The EPA is the chief architect of Obama’s Clean Power Plan; the cancellation of which is top of the to-do list of the incoming president. In a lengthy video message outlining his initial priorities when in office, Trump confirmed that he would eliminate any existing regulations that “restrict” American energy production.
Regardless, whilst the extent of Trump’s mitigating effects on the clean energy transition is still a moot point, McCarthy has joined the myriad of industry experts who assert that the transition from fossil fuels to renewable energy sources is inevitable; Trump or no Trump, Clean Power Plan or no Clean Power Plan.
Without naming Trump specifically, McCarthy said "the inevitability of our clean energy future is bigger than any one person or nation", but that President Obama used the CPP as “a sign of US commitment” to acting on climate change.
McCarthy went as far as to downplay the impact of the CPP, saying naysayers “give us too much credit. The CPP was designed to follow the clean energy transition that was already underway, the one that the energy market depends on and the one that the energy market will continue to demand.

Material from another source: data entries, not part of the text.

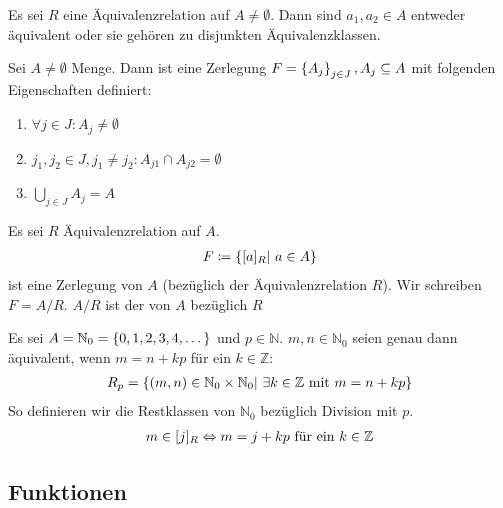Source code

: \begin{korollar}
    Es sei $R$ eine Äquivalenzrelation auf $A\neq \emptyset$. Dann sind $a_1,a_2\in A$ entweder äquivalent oder sie gehören zu disjunkten Äquivalenzklassen.
\end{korollar}

\begin{definition}
    Sei $A\neq \emptyset$ Menge. Dann ist eine Zerlegung $F = \left\{A_j\right\}_{j\in J}, A_j\subseteq A$ mit folgenden Eigenschaften definiert:
    \begin{enumerate}
        \item $\forall j\in J: A_j\neq \emptyset$
        \item $j_1, j_2\in J, j_1\neq j_2: A_{j1} \cap A_{j2} = \emptyset$
        \item $\bigcup_{j\in J}A_j = A$
    \end{enumerate}
\end{definition}

\begin{notation}[Quotient]
    Es sei $R$ Äquivalenzrelation auf $A$.
    \begin{align*}
        F\coloneqq\left\{[a]_R|~a\in A\right\}
    \end{align*}
    ist eine Zerlegung von $A$ (bezüglich der Äquivalenzrelation $R$). Wir schreiben $F = A/R$.
    $A/R$ ist der  von $A$ bezüglich $R$
\end{notation}

\begin{beispiel}
    Es sei $A = \mathbb{N}_{0} = \left\{0,1,2,3,4,\dots\right\}$ und $p\in \mathbb{N}$. $m,n\in\mathbb{N}_0$ seien genau dann äquivalent, wenn $m=n+kp$ für ein $k\in\mathbb{Z}$:
    \begin{align*}
        R_{p} = \left\{\left(m,n\right)\in \mathbb{N}_0 \times \mathbb{N}_0 |~\exists k\in \mathbb{Z}\text{ mit } m=n+kp\right\}
    \end{align*}
    So definieren wir die Restklassen von $\mathbb{N}_0$ bezüglich Division mit $p$.
    \begin{align*}
        m\in [j]_{R} \Leftrightarrow{} m=j+kp\text{ für ein }k\in\mathbb{Z}
    \end{align*}
\end{beispiel}


\subsection{Funktionen}

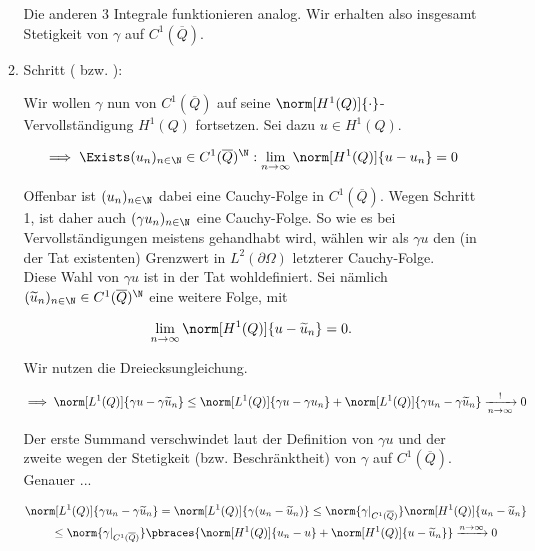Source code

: \begin{solution}
\begin{enumerate}[label = \textbf{\alph*)}]
\begin{enumerate}[label = \arabic*.]
    Die anderen $3$ Integrale funktionieren analog.
    Wir erhalten also insgesamt Stetigkeit von $\gamma$ auf $C^1(\overline{Q})$.

    \item Schritt ( bzw. ):

    Wir wollen $\gamma$ nun von $C^1(\overline{Q})$ auf seine $\norm[H^1(Q)]{\cdot}$-Vervollständigung $H^1(Q)$ fortsetzen.
    Sei dazu $u \in H^1(Q)$.

    \begin{align*}
      \implies
      \Exists (u_n)_{n \in \N} \in C^1(\overline{Q})^\N:
      \lim_{n \to \infty}
      \norm[H^1(Q)]{u - u_n}
      =
      0
    \end{align*}

    Offenbar ist $(u_n)_{n \in \N}$ dabei eine Cauchy-Folge in $C^1(\overline{Q})$.
    Wegen Schritt 1, ist daher auch $(\gamma u_n)_{n \in \N}$ eine Cauchy-Folge.
    So wie es bei Vervollständigungen meistens gehandhabt wird, wählen wir als $\gamma u$ den
    (in der Tat existenten) Grenzwert in $L^2(\partial \Omega)$ letzterer Cauchy-Folge. \\

    Diese Wahl von $\gamma u$ ist in der Tat wohldefiniert.
    Sei nämlich $(\widetilde{u}_n)_{n \in \N} \in C^1(\overline{Q})^\N$ eine weitere Folge, mit

    \begin{align*}
      \lim_{n \to \infty}
      \norm[H^1(Q)]{u - \widetilde{u}_n}
      =
      0.
    \end{align*}

    Wir nutzen die Dreiecksungleichung.

    \begin{align*}
      \implies
      \norm[L^1(Q)]{\gamma u - \gamma \widetilde{u}_n}
      \leq
      \norm[L^1(Q)]{\gamma u - \gamma u_n}
      +
      \norm[L^1(Q)]{\gamma u_n - \gamma \widetilde{u}_n}
      \xrightarrow[n \to \infty]{!}
      0
    \end{align*}

    Der erste Summand verschwindet laut der Definition von $\gamma u$ und der zweite wegen der Stetigkeit (bzw. Beschränktheit) von $\gamma$ auf $C^1(\overline{Q})$.
    Genauer ...

    \begin{multline*}
      \norm[L^1(Q)]{\gamma u_n - \gamma \widetilde{u}_n}
      =
      \norm[L^1(Q)]{\gamma (u_n - \widetilde{u}_n)}
      \leq
      \norm{\gamma|_{C^1(\overline{Q})}}
      \norm[H^1(Q)]{u_n - \widetilde{u}_n} \\
      \leq
      \norm{\gamma|_{C^1(\overline{Q})}}
      \pbraces
      {
        \norm[H^1(Q)]{u_n - u}
        +
        \norm[H^1(Q)]{u - \widetilde{u}_n}
      }
      \xrightarrow[]{n \to \infty}
      0
    \end{multline*}


\end{enumerate}
\end{enumerate}
\end{solution}
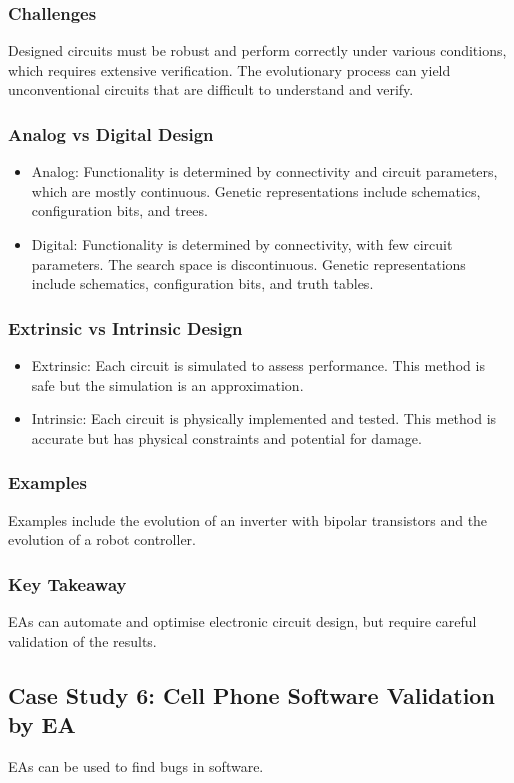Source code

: \subsubsection*{Challenges}
Designed circuits must be robust and perform correctly under various conditions, which requires extensive verification. The evolutionary process can yield unconventional circuits that are difficult to understand and verify.
\subsubsection*{Analog vs Digital Design}
\begin{itemize}
    \item Analog: Functionality is determined by connectivity and circuit parameters, which are mostly continuous. Genetic representations include schematics, configuration bits, and trees.
    \item Digital: Functionality is determined by connectivity, with few circuit parameters. The search space is discontinuous. Genetic representations include schematics, configuration bits, and truth tables.
\end{itemize}
\subsubsection*{Extrinsic vs Intrinsic Design}
\begin{itemize}
    \item Extrinsic: Each circuit is simulated to assess performance. This method is safe but the simulation is an approximation.
    \item Intrinsic: Each circuit is physically implemented and tested. This method is accurate but has physical constraints and potential for damage.
\end{itemize}
\subsubsection*{Examples}
Examples include the evolution of an inverter with bipolar transistors and the evolution of a robot controller.
\subsubsection*{Key Takeaway}
EAs can automate and optimise electronic circuit design, but require careful validation of the results.

\subsection*{Case Study 6: Cell Phone Software Validation by EA}
EAs can be used to find bugs in software.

“Clearly there is more going on in our world and our energy sector than the CPP can account for,” she continued. “And look, I’m really not trying to say that the CPP isn’t important. You know that. I love it, I think it’s great. But the truth is that if I were to stand here and explain the significant of virtues of CPP it would keep you here for quite a lengthy piece of time, and I can’t fit it into a sound bite that I do have time for.”
In what is speculated to be her last speech in her current role as administrator before she is succeeded by a newcomer to be picked by Trump, McCarthy noted that 24 states already had lower emissions in 2015 than required by 2022 under the plan.